Correct Answer - Option 4 :
\(\frac{11}{26}\)
Concept:
Conditional Probability:
The probability of an event occurring given that another event has already occurred is called a conditional probability.
- P(A ∩ B) = P(A) x P(B | A) = P(B) x P(A | B) where P(A | B) represents the conditional probability of A given B and P (A | B) represents the conditional probability of A given B.
Calculation:
Given: 2P(A) = P(B) = 5/13 and P(A | B) = 2/5
As we know that, P(A ∩ B) = P(A) x P(B | A) = P(B) x P(A | B)

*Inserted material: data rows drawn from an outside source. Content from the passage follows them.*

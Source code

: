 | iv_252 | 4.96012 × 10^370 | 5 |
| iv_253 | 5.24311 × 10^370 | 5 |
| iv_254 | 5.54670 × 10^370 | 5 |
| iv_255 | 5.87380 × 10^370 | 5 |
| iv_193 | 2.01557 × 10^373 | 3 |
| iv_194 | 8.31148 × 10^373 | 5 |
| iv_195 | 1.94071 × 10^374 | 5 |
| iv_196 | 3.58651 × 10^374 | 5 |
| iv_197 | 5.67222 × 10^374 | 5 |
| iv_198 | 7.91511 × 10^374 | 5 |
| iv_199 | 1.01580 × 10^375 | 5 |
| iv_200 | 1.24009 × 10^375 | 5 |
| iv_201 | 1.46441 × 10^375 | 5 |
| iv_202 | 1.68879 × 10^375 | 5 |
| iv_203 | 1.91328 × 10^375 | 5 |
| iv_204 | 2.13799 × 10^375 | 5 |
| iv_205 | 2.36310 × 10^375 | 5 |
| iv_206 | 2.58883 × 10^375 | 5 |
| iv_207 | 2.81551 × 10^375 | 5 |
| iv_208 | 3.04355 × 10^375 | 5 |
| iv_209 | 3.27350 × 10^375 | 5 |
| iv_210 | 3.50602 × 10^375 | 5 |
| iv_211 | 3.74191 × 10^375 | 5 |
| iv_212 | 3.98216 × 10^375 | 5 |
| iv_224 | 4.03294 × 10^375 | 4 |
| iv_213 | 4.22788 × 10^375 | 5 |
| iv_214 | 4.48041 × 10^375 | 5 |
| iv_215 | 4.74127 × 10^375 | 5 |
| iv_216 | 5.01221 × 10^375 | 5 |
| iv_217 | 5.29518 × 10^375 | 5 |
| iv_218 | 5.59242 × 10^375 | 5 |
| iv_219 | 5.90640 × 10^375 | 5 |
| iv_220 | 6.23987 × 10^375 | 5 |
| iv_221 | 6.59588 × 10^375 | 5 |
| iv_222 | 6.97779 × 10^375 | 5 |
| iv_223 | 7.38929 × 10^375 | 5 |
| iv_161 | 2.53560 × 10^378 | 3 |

\(⇒ \rm P(A | B) =\frac{P(A\cap B)}{P(B)}⇒ \frac{2}{5}=\frac{P(A\cap B)}{\frac{5}{13}}⇒ P(A\cap B)=\frac{2}{13} \)
∵ 2P(A) = 5/13 ⇒ P(A) =5/26
As we know that, P(A ∪ B) = P(A) + P(B) - P(A ∩ B)
\(\Rightarrow \rm P(A \cup B) =\frac{5}{26}+\frac{5}{13}-\frac{2}{13}⇒ P(A \cup B)=\frac{11}{26}\)
Hence, option 4 is the correct answer.